Le groupe Emova réunit les marques Happy, Nom de la Rose, Cœur de Fleur, Bloom’s et Monceau Fleurs qui est son navire amiral. Premier réseau de fleuristes en France, le groupe compte 346 magasins dont 202 Monceau Fleurs.

Démocratiser les fleurs

Monceau Fleurs naît de l’idée d’un fleuriste niçois, Laurent Merlino, qui monte à Paris dans les années 60. En 1965, il installe son magasin à l’angle des boulevards de Courcelles et Malesherbes dans le 17e arrondissement. En face du parc Monceau qui donnera son nom à son affaire.

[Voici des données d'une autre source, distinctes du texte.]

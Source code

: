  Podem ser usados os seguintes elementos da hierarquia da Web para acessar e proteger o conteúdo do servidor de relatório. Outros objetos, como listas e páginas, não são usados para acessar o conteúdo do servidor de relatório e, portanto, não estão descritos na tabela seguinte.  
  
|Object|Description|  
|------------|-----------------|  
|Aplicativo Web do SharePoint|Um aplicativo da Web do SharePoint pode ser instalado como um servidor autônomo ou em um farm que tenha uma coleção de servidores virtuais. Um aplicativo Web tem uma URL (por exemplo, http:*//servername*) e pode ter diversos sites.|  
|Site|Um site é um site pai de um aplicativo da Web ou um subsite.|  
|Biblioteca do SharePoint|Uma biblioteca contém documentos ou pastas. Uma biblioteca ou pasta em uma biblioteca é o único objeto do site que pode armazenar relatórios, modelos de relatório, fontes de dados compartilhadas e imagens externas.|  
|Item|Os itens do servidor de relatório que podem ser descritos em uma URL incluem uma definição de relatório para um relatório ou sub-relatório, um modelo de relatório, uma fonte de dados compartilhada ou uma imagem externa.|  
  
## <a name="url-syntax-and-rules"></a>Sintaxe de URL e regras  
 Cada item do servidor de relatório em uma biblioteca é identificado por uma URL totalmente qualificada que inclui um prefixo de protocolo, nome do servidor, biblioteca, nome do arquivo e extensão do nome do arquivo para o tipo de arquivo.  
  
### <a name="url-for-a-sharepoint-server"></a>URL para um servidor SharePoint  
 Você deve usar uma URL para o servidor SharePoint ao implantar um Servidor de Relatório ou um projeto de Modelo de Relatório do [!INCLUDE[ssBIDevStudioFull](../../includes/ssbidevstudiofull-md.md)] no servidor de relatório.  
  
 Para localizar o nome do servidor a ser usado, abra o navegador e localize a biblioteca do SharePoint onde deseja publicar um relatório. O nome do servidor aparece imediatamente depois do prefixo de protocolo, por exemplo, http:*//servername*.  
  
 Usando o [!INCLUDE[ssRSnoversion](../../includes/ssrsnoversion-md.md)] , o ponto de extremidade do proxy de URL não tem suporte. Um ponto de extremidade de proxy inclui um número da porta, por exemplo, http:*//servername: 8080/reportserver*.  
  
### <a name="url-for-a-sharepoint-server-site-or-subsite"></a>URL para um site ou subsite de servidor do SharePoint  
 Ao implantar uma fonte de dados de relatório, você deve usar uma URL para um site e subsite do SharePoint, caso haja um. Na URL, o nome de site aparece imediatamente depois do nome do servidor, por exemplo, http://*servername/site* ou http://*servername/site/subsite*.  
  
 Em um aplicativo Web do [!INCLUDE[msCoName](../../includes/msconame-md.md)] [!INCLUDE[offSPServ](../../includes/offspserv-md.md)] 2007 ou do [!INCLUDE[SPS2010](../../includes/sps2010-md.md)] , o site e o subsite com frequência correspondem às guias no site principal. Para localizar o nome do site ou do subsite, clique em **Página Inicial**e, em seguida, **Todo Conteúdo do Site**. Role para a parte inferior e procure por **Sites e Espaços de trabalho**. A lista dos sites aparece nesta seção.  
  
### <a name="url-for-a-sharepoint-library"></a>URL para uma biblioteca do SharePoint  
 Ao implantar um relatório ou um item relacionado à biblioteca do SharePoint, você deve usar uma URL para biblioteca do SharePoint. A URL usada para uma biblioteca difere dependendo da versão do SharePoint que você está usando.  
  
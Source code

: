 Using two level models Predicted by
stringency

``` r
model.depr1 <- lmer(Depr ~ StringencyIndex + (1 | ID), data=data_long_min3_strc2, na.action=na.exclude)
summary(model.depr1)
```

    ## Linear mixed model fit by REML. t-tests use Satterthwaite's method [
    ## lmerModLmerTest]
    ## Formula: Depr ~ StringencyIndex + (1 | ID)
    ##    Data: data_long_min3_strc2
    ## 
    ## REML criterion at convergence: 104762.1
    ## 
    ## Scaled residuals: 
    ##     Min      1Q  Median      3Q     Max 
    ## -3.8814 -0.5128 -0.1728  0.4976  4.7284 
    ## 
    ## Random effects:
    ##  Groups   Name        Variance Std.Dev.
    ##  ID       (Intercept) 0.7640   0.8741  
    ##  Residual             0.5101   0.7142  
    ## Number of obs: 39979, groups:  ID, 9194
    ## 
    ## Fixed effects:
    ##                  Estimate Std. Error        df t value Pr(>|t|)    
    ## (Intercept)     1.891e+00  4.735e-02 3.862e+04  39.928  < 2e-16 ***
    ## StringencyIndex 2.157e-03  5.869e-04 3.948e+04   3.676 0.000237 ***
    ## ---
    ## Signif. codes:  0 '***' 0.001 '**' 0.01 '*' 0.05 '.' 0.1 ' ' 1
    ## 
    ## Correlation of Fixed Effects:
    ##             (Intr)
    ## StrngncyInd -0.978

À l’époque raconte Franck Poncet, président de Monceau Fleurs, groupe Emova, les fleurs sont un petit luxe peu démocratisé, et il va avoir l’idée de vendre des fleurs en libre-service. Pour ce faire il va exposer ses bouquets déjà composés directement sur le trottoir à disposition des passants...

Cet étalage extérieur que l’on retrouve aujourd’hui chez absolument tous les fleuristes, est  inventé par Laurent Merlino. Sa deuxième idée est d’acheter un magasin à un angle très passant. Des règles qui demeurent les principes de base de tous les magasins de la chaîne.

Un commerce qui résiste à toutes les crises

Le marché des fleurs et des plantes est extrêmement résilient, il encaisse historiquement tous les cycles, quels qu’ils soient. On achète des fleurs d’abord pour un événement et pour les fêtes calendaires comme la fête des Mères, le 1er mai, la Toussaint et la St Valentin qui peut représenter pour la seule journée du 14 février, 5% du chiffre d’affaires annuel de certains magasins.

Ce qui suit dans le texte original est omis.